Items listed in a dataset:
^^^^^^^^
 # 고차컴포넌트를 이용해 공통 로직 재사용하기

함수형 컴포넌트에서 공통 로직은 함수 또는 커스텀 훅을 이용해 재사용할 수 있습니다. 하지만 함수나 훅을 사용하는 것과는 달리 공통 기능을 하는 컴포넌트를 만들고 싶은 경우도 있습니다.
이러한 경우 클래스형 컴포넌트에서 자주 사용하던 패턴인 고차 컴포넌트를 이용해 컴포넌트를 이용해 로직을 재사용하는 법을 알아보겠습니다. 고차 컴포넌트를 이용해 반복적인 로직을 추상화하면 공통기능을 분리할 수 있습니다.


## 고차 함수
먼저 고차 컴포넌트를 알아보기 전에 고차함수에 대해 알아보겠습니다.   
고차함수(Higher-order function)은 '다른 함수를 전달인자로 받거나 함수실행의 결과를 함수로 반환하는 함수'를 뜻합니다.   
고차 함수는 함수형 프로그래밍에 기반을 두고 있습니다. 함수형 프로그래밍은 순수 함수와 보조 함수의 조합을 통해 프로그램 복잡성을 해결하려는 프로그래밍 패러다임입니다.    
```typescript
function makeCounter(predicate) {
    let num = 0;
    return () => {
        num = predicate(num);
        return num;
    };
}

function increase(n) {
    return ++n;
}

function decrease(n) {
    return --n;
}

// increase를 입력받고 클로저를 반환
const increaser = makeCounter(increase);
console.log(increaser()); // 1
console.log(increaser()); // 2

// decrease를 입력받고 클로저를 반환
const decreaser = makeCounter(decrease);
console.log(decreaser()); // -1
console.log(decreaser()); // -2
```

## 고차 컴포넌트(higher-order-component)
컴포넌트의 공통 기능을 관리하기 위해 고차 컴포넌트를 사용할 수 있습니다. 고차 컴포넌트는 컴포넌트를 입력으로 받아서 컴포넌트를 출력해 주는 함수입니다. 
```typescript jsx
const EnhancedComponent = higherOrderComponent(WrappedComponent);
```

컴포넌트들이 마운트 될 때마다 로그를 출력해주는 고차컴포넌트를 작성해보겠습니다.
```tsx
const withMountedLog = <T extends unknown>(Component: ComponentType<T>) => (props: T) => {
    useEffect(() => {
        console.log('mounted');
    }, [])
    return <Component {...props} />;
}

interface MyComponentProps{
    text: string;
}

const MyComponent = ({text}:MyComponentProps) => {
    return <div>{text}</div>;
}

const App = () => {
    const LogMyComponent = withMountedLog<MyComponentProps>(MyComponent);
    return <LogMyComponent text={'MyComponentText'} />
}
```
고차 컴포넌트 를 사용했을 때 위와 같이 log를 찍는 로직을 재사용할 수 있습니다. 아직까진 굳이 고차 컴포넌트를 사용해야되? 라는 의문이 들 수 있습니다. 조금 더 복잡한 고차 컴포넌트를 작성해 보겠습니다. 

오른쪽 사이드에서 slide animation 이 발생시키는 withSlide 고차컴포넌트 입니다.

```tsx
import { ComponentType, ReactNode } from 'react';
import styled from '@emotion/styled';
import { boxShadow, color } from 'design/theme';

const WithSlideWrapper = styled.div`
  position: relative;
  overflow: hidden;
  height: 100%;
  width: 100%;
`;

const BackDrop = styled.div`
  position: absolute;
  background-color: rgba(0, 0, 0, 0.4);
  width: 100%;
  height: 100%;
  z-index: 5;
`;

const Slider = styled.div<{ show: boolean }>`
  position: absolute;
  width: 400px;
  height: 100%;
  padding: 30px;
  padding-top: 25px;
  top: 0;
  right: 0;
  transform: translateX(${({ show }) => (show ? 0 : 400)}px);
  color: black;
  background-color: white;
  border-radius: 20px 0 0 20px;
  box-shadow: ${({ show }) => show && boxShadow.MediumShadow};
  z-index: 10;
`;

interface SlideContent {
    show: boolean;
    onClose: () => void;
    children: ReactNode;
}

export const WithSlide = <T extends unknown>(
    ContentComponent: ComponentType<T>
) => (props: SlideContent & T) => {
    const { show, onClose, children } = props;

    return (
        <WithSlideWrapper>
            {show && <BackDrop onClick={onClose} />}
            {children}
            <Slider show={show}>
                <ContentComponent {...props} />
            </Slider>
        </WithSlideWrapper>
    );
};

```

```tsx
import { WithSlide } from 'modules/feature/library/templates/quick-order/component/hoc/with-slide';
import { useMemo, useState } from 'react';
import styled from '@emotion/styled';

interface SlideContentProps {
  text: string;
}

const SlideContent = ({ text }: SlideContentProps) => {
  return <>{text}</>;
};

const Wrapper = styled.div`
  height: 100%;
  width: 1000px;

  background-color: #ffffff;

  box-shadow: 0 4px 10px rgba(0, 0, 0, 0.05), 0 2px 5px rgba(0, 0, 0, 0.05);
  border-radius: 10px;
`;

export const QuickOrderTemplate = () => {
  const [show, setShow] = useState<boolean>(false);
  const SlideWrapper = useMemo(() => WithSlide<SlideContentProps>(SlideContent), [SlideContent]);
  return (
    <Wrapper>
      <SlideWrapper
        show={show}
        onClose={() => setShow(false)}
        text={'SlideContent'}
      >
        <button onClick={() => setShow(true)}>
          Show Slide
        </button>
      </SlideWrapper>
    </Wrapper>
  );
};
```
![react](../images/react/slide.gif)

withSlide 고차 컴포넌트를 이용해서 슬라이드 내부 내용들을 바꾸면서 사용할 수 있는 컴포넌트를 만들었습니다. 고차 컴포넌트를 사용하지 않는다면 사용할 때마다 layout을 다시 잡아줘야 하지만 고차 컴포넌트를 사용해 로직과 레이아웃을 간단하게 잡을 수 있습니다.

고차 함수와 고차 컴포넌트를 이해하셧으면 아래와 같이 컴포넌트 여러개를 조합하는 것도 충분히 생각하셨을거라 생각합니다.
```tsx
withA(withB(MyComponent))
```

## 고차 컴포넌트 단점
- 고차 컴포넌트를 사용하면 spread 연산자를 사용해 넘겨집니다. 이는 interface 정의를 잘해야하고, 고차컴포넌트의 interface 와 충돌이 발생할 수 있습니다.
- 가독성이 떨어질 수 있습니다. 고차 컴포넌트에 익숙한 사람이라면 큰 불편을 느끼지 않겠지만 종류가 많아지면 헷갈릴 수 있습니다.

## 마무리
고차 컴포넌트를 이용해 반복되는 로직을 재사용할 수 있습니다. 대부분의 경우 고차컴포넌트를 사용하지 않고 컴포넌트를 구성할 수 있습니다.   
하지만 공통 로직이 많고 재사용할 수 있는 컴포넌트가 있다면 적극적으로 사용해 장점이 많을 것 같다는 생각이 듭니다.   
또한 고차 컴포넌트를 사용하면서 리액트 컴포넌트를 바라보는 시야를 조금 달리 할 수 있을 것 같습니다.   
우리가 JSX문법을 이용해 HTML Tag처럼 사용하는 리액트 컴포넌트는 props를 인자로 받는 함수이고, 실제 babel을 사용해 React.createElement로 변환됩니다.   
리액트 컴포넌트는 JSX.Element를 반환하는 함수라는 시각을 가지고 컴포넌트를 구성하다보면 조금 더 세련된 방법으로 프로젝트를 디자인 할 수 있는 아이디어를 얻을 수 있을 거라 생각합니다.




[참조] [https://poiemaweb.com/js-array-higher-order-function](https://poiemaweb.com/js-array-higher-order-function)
^^^^^^^^
Exercise requirements
In the entries above, find lines with "입력받고" and copy each.

Problem solution
// increase를 입력받고 클로저를 반환
// decrease를 입력받고 클로저를 반환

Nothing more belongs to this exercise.